Nokia's Lumia 820 and 920 smartphones grabbed media and consumer attention, but the company also launched two low-end "Asha" phones. Nokia's Lumia phones target the mid- and high-end markets, but the Asha devices target low-end consumers, a market Nokia is struggling to capture; analysts agree that Nokia needs to focus on this demographic.

"Winning over or keeping a first-time smartphone user in an emerging market offers Nokia a loyal customer for years to come. This is how Nokia dominated the market years ago," Gartner analyst Carolina Milanesi said to Reuters.

Android's wealth of devices allows different demographics to buy into the platform.

"The new Asha devices are essential to defend Nokia from a raft of low-cost Android alternatives. The continued strength of the mobile phone business is testament to Nokia's scale and distribution advantages. Defending that business is critical if Nokia's smartphone business is to weather the storm," analyst Geoff Blaber of CSS Insight added.

Blaber was perhaps referring to Nokia's poor earnings. The company continues to lose money despite its Lumia devices selling four million units. The figures may seem impressive until compared to Apple selling five million iPhone 5s inside a week. Samsung's Galaxy S3 sold 20 million units and its Galaxy S3 is approaching 15 million units; Nokia lost its number-one status to Samsung earlier in the year.
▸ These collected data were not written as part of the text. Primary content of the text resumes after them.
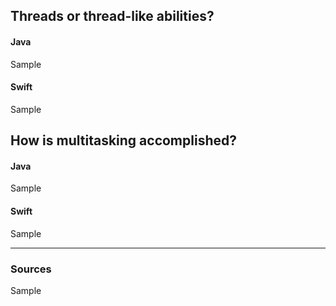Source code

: ## Threads or thread-like abilities?
#### Java
Sample
#### Swift
Sample

## How is multitasking accomplished?
#### Java
Sample
#### Swift
Sample

----

### Sources
Sample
The phones will sell for $99, sans taxes, from the fourth quarter of 2012. Nokia is also launching the aforementioned Lumia phones on the same timeframe, though it did not announce specific details during the event.

The Asha devices offer three-inch LCD displays, an 800MHz CPU, a two-megapixel rear camera, an 1100mAh battery, 20MB of internal storage, and a 2GB microSD card expandable to 32GB. EA bundles 40 free games with the phones.